Некоторые древние комментаторы считали, что Симон Киринейский был язычником[488]. Но он мог быть и одним из киринейских иудеев, пришедших в Иерусалим на Пасху, или мог проживать в Иерусалиме на постоянной основе: упоминания Марка и Луки о том, что Симон шел с поля, указывает на полевые работы. Уточнение, сделанное Марком, о том, что Симон был отцом Александра и Руфа, часто трактуется как свидетельство того факта, что сыновья Симона были известны римской христианской общине. В Послании к Римлянам апостол Павел приветствует некоего Руфа (Рим. 16:13): возможно, речь идет об одном из сыновей Симона. В 1941 году в Иерусалиме при раскопках была обнаружена погребальная пещера, не тронутая грабителями, принадлежавшая семье киринейских иудеев. В ней нашли оссуарий (саркофаг с костями) с надписью: «Александр, сын Симона»[489]. Впрочем, совпадение имен в обоих случаях может быть случайным.

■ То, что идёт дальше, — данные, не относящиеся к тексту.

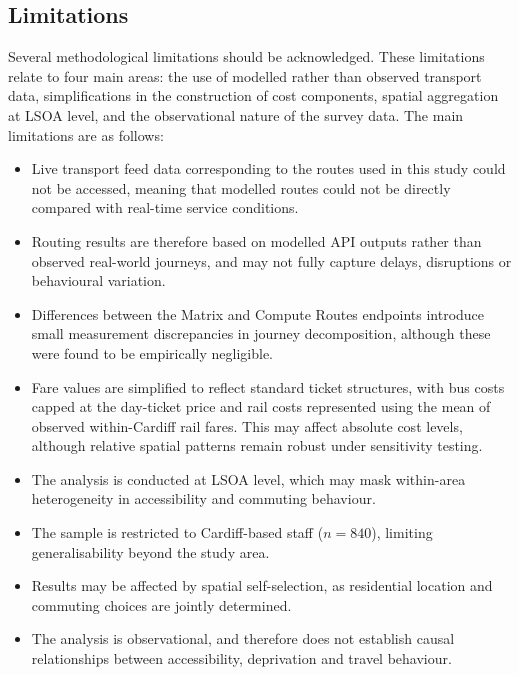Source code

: \documentclass[11pt,a4paper]{article}
\begin{document}
\subsection{Limitations}

Several methodological limitations should be acknowledged. These limitations relate to four main areas: the use of modelled rather than observed transport data, simplifications in the construction of cost components, spatial aggregation at LSOA level, and the observational nature of the survey data. The main limitations are as follows:

\begin{itemize}
    \item Live transport feed data corresponding to the routes used in this study could not be accessed, meaning that modelled routes could not be directly compared with real-time service conditions.

    \item Routing results are therefore based on modelled API outputs rather than observed real-world journeys, and may not fully capture delays, disruptions or behavioural variation.

    \item Differences between the Matrix and Compute Routes endpoints introduce small measurement discrepancies in journey decomposition, although these were found to be empirically negligible.

    \item Fare values are simplified to reflect standard ticket structures, with bus costs capped at the day-ticket price and rail costs represented using the mean of observed within-Cardiff rail fares. This may affect absolute cost levels, although relative spatial patterns remain robust under sensitivity testing.

    \item The analysis is conducted at LSOA level, which may mask within-area heterogeneity in accessibility and commuting behaviour.

    \item The sample is restricted to Cardiff-based staff (\(n = 840\)), limiting generalisability beyond the study area.

    \item Results may be affected by spatial self-selection, as residential location and commuting choices are jointly determined.

    \item The analysis is observational, and therefore does not establish causal relationships between accessibility, deprivation and travel behaviour.
\end{itemize}
\end{document}
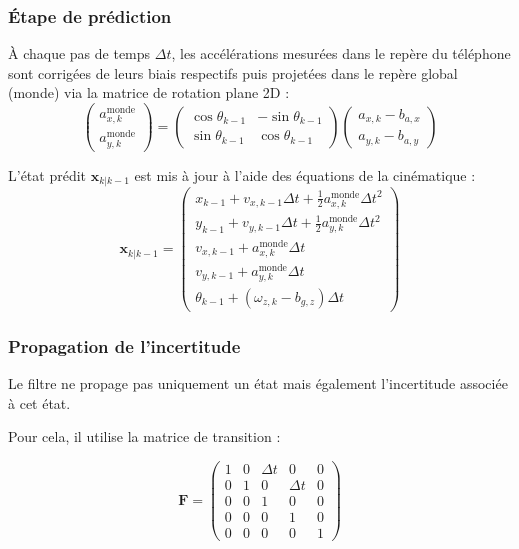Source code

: \documentclass{article}
\begin{document}
\subsubsection{Étape de prédiction}
À chaque pas de temps $\Delta t$, les accélérations mesurées dans le repère du téléphone sont corrigées de leurs biais respectifs puis projetées dans le repère global (monde) via la matrice de rotation plane 2D :
\[
\begin{pmatrix} a_{x,k}^{\text{monde}} \\ a_{y,k}^{\text{monde}} \end{pmatrix} = 
\begin{pmatrix} \cos\theta_{k-1} & -\sin\theta_{k-1} \\ \sin\theta_{k-1} & \cos\theta_{k-1} \end{pmatrix}
\begin{pmatrix} a_{x,k} - b_{a,x} \\ a_{y,k} - b_{a,y} \end{pmatrix}
\]

L'état prédit $\mathbf{x}_{k|k-1}$ est mis à jour à l'aide des équations de la cinématique :
\[
\mathbf{x}_{k|k-1} = \begin{pmatrix}
x_{k-1} + v_{x,k-1}\Delta t + \frac{1}{2}a_{x,k}^{\text{monde}}\Delta t^2 \\
y_{k-1} + v_{y,k-1}\Delta t + \frac{1}{2}a_{y,k}^{\text{monde}}\Delta t^2 \\
v_{x,k-1} + a_{x,k}^{\text{monde}}\Delta t \\
v_{y,k-1} + a_{y,k}^{\text{monde}}\Delta t \\
\theta_{k-1} + (\omega_{z,k} - b_{g,z})\Delta t
\end{pmatrix}
\]

\subsubsection{Propagation de l'incertitude}

Le filtre ne propage pas uniquement un état mais également l'incertitude associée à cet état.

Pour cela, il utilise la matrice de transition :

\[
\mathbf{F} = \begin{pmatrix}
1 & 0 & \Delta t & 0 & 0 \\
0 & 1 & 0 & \Delta t & 0 \\
0 & 0 & 1 & 0 & 0 \\
0 & 0 & 0 & 1 & 0 \\
0 & 0 & 0 & 0 & 1
\end{pmatrix}
\]
\end{document}

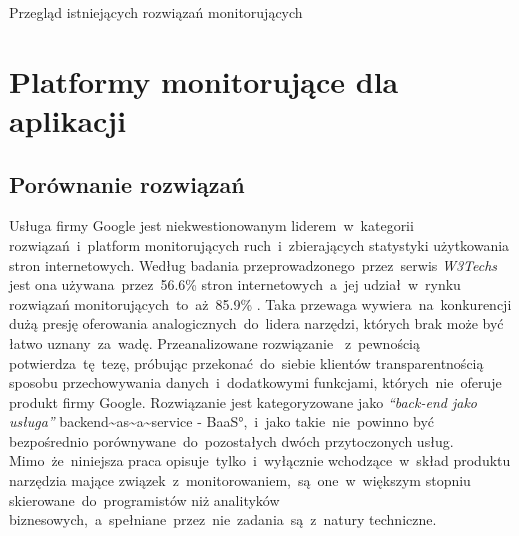 \begin{chapter}{Przegląd istniejących rozwiązań monitorujących}
	\label{cha:existing_solutions}
	\newcommand{\chapterPath}{chapters/Existing_solutions}

	

	\section{Platformy monitorujące dla aplikacji} 
	
	
	
	
	\subsection{Porównanie rozwiązań}
	Usługa firmy Google jest niekwestionowanym liderem~w~kategorii rozwiązań~i~platform monitorujących ruch~i~zbierających statystyki użytkowania stron internetowych. Według badania przeprowadzonego~przez~serwis {\it W3Techs} jest ona używana~przez~56.6\% stron internetowych~a~jej udział~w~rynku rozwiązań monitorujących~to~aż~85.9\% \cite{Analytics_Stats}. Taka przewaga wywiera~na~konkurencji dużą presję oferowania analogicznych~do~lidera narzędzi, których brak może być łatwo uznany~za~wadę. Przeanalizowane rozwiązanie ~z~pewnością potwierdza~tę~tezę, próbując przekonać~do~siebie klientów transparentnością sposobu przechowywania danych~i~dodatkowymi funkcjami, których~nie~oferuje produkt firmy Google. Rozwiązanie  jest kategoryzowane jako {\it ``back-end jako usługa''} \ang{backend~as~a~service - BaaS},~i~jako takie~nie~powinno być bezpośrednio porównywane~do~pozostałych dwóch przytoczonych usług. Mimo~że~niniejsza praca opisuje~tylko~i~wyłącznie wchodzące~w~skład produktu  narzędzia mające związek~z~monitorowaniem,~są~one~w~większym stopniu skierowane~do~programistów niż analityków biznesowych,~a~spełniane~przez~nie~zadania~są~z~natury techniczne.
	
	
	

\end{chapter}
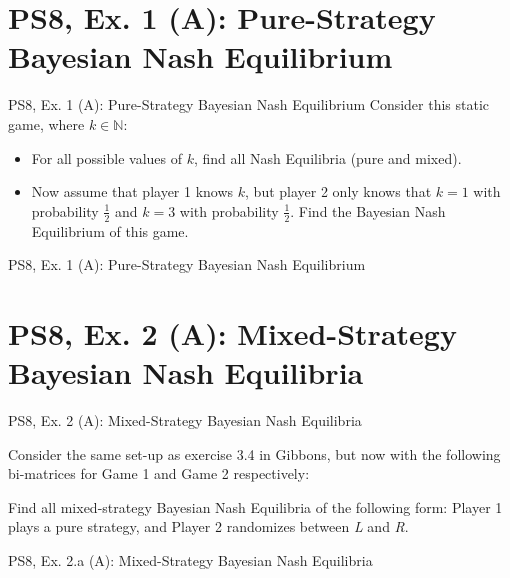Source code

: \section{PS8, Ex. 1 (A): Pure-Strategy Bayesian Nash Equilibrium}

\begin{frame}{PS8, Ex. 1 (A): Pure-Strategy Bayesian Nash Equilibrium}
  Consider this static game, where $k\in\mathbb{N}:$

  \begin{itemize}
    \item[(a)] For all possible values of $k$, find all Nash Equilibria (pure and mixed).
    \item[(b)] Now assume that player 1 knows $k$, but player 2 only knows that $k = 1$ with probability $\frac{1}{2}$ and $k = 3$ with probability $\frac{1}{2}$. Find the Bayesian Nash Equilibrium of this game.
  \end{itemize}
\end{frame}

\begin{frame}{PS8, Ex. 1 (A): Pure-Strategy Bayesian Nash Equilibrium}
  \begin{multicols}{2}
    \vfill\null\columnbreak
    \vfill\null
  \end{multicols}

\end{frame}



\section{PS8, Ex. 2 (A): Mixed-Strategy Bayesian Nash Equilibria}

\begin{frame}{PS8, Ex. 2 (A): Mixed-Strategy Bayesian Nash Equilibria}
  \begin{multicols}{2}
    Consider the same set-up as exercise 3.4 in Gibbons, but now with the following bi-matrices for Game 1 and Game 2 respectively:

    Find all mixed-strategy Bayesian Nash Equilibria of the following form: Player 1 plays a pure strategy, and Player 2 randomizes between \textit{L} and \textit{R}.
    \vfill\null\columnbreak
    \vfill\null
  \end{multicols}
\end{frame}

\begin{frame}{PS8, Ex. 2.a (A): Mixed-Strategy Bayesian Nash Equilibria}
  \begin{multicols}{2}
    \vfill\null\columnbreak
    \vfill\null
  \end{multicols}
\end{frame}
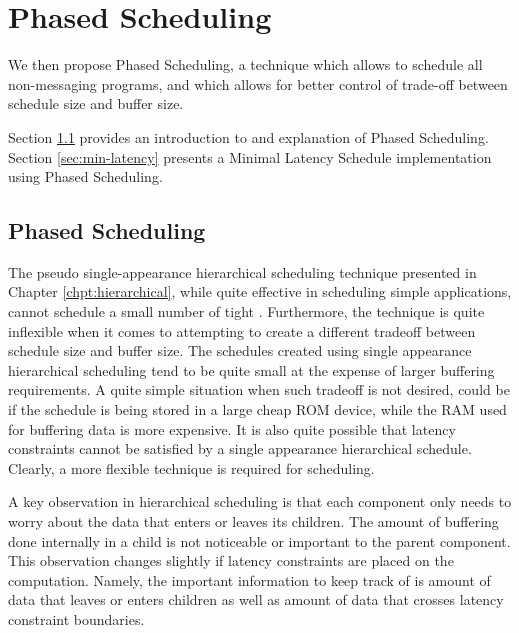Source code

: \section{Phased Scheduling}
\label{chpt:phased}

We then propose Phased Scheduling, a technique which allows to
schedule all non-messaging {\StreamIt} programs, and which allows
for better control of trade-off between schedule size and buffer
size.

Section \ref{sec:phased:intro} provides an introduction to and
explanation of Phased Scheduling. Section \ref{sec:min-latency}
presents a Minimal Latency Schedule implementation using Phased
Scheduling.

\subsection{Phased Scheduling}
\label{sec:phased:intro}

The pseudo single-appearance hierarchical scheduling technique
presented in Chapter \ref{chpt:hierarchical}, while quite
effective in scheduling simple applications, cannot schedule a
small number of tight {\feedbackloops}. Furthermore, the technique
is quite inflexible when it comes to attempting to create a
different tradeoff between schedule size and buffer size.  The
schedules created using single appearance hierarchical scheduling
tend to be quite small at the expense of larger buffering
requirements.  A quite simple situation when such tradeoff is not
desired, could be if the schedule is being stored in a large cheap
ROM device, while the RAM used for buffering data is more
expensive.  It is also quite possible that latency constraints
cannot be satisfied by a single appearance hierarchical schedule.
Clearly, a more flexible technique is required for scheduling.

A key observation in hierarchical scheduling is that each
component only needs to worry about the data that enters or leaves
its children.  The amount of buffering done internally in a child
is not noticeable or important to the parent component. This
observation changes slightly if latency constraints are placed on
the computation. Namely, the important information to keep track
of is amount of data that leaves or enters children as well as
amount of data that crosses latency constraint boundaries.

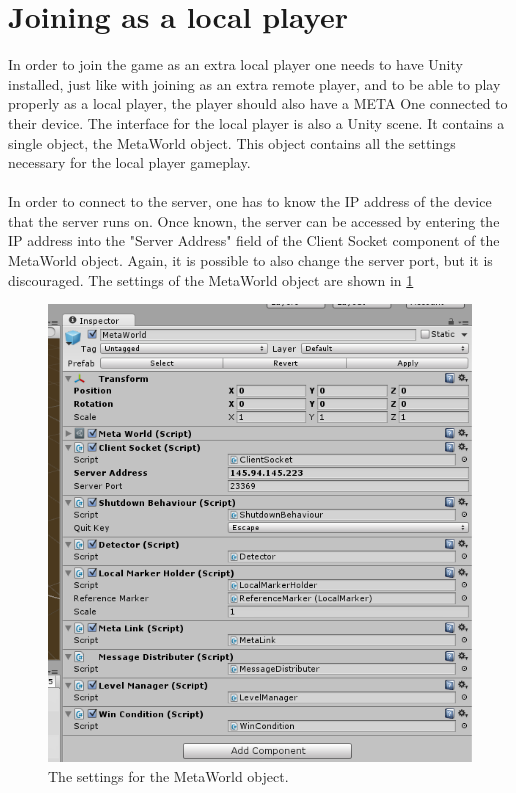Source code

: \documentclass[]{report}
\begin{document}
\section*{Joining as a local player}
In order to join the game as an extra local player one needs to have Unity
installed, just like with joining as an extra remote player, and to be able
to play properly as a local player, the player should also have a META One
connected to their device. The interface for the local player is also
a Unity scene. It contains a single object, the MetaWorld object. This object
contains all the settings necessary for the local player gameplay.\\
\\
In order to connect to the server, one has to know the IP address of the
device that the server runs on. Once known, the server can be accessed by
entering the IP address into the "Server Address" field of the Client Socket
component of the MetaWorld object. Again, it is possible to also change the
server port, but it is discouraged. The settings of the MetaWorld object
are shown in \ref{fig:metaworld}
\begin{figure}[!ht]
	\centering
	\includegraphics[scale = 0.6]{MetaWorld}
	\caption{The settings for the MetaWorld object.}
	\label{fig:metaworld}
\end{figure}
\end{document}
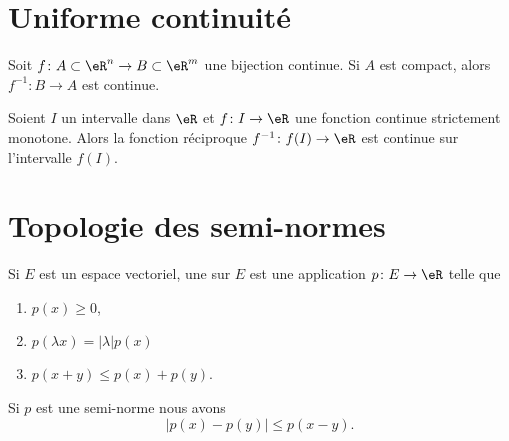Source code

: 					\section{Uniforme continuité}

\begin{proposition}	\label{PropoInvCompCont}
Soit $f\colon A\subset\eR^n\to B\subset\eR^m$ une bijection continue. Si $A$ est compact, alors $f^{-1}\colon B\to A$ est continue.
\end{proposition}

\begin{proposition}		\label{PropIntContMOnIvCont}
Soient $I$ un intervalle dans $\eR$ et $f\colon I\to \eR$ une fonction continue strictement monotone. Alors la fonction réciproque $f^{-1}\colon f(I)\to \eR$ est continue sur l'intervalle $f(I)$.
\end{proposition}

\section{Topologie des semi-normes}

\begin{definition}  \label{DefPNXlwmi}
    Si \( E\) est un espace vectoriel, une  sur \( E\) est une application \( p\colon E\to \eR\) telle que
    \begin{enumerate}
        \item
            \( p(x)\geq 0\),
        \item   \label{ItemSHnimhDii}
            \( p(\lambda x)=| \lambda |p(x)\)
        \item   \label{ItemSHnimhDiii}
            \( p(x+y)\leq p(x)+p(y)\).
    \end{enumerate}
\end{definition}

\begin{lemma}
    Si \( p\) est une semi-norme nous avons
    \begin{equation}
        | p(x)-p(y) |\leq p(x-y).
    \end{equation}
\end{lemma}

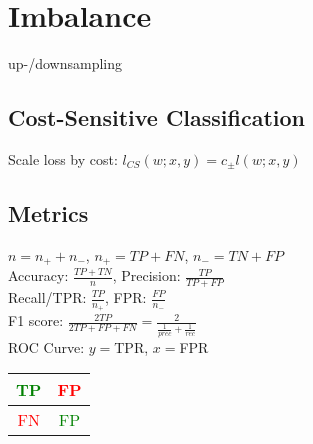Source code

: \section*{Imbalance}

up-/downsampling

\subsection*{Cost-Sensitive Classification}
Scale loss by cost: $l_{CS}(w;x,y) = c_\pm l(w;x,y)$

\subsection*{Metrics}
$n = n_+ + n_-$, $n_+ = TP + FN$, $n_- = TN + FP$\\
Accuracy: $\frac{TP+TN}{n}$,
Precision: $\frac{TP}{TP+FP}$\\
Recall/TPR: $\frac{TP}{n_+}$,
FPR: $ \frac{FP}{n_-}$\\
F1 score: $\frac{2TP}{2TP+FP+FN} = \frac{2}{\frac{1}{prec} + \frac{1}{rec}}$\\
ROC Curve: $y = $TPR, $x = $FPR

\begin{tabular}{|c|c|}
    \hline
    \textcolor{green}{TP} & \textcolor{red}{FP} \\
    \hline
    \textcolor{red}{FN} & \textcolor{green}{FP} \\
    \hline
\end{tabular}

Несение креста. Джотто. 1303–1305 гг.
Почему Иисусу потребовалась помощь Симона? Ранее Он говорил ученикам: Если кто хочет идти за Мною, отвергнись себя, и возьми крест свой, и следуй за Мною (Мф. 16:24; Мк. 8:34; Лк. 9:23). Однако Свой собственный крест Он нести не мог. Единственной причиной этого должно было быть Его физическое состояние: истощенный после бессонной ночи, изнурительных допросов и жестокого бичевания, Он не мог поднять и нести приготовленный для него крест. Возможно, сначала Он нес крест Сам, но потом упал под его тяжестью. Блаженный Августин, основываясь на отсутствии упоминания о Симоне в Евангелии от Иоанна, считает, что до восхождения на Голгофу Иисус Сам нес Свой крест, Симон же был принужден к этому только при поднятии креста на Лобное место; «таким образом, первую половину пути описал Иоанн, а вторую – остальные (евангелисты)»[490]. Так же думает Златоуст: «Когда они вышли из претории, крест нес Христос, а когда прошли вперед, Симон взял у него крест и потащил»[491].
В церковной традиции эпизод с Симоном с ранних времен толкуется аллегорически. По словам Оригена, «не подобало, чтобы только Спаситель принял Свой крест, но следовало и нам нести его… И, принимая Его крест, мы помогли Ему не более, чем сами извлекаем пользу от Его креста, поскольку Он Сам принимает и несет его»[492]. Образ Симона запечатлен на многих иконографических изображениях, а также в памятниках литургической поэзии.
Евангелист Лука – единственный, кто упоминает о женщинах, сопровождавших Иисуса к месту казни. Его рассказ существенно дополняет повествование трех других евангелистов о том, что происходило на пути к Голгофе:
И шло за Ним великое множество народа и женщин, которые плакали и рыдали о Нем. Иисус же, обратившись к ним, сказал: дщери Иерусалимские! не плачьте обо Мне, но плачьте о себе и о детях ваших, ибо приходят дни, в которые скажут: блаженны неплодные, и утробы неродившие, и сосцы непитавшие! тогда начнут говорить горам: падите на нас! и холмам: покройте нас! Ибо если с зеленеющим деревом это делают, то с сухим что будет? Вели с Ним на смерть И двух злодеев (Лк. 23:27–32).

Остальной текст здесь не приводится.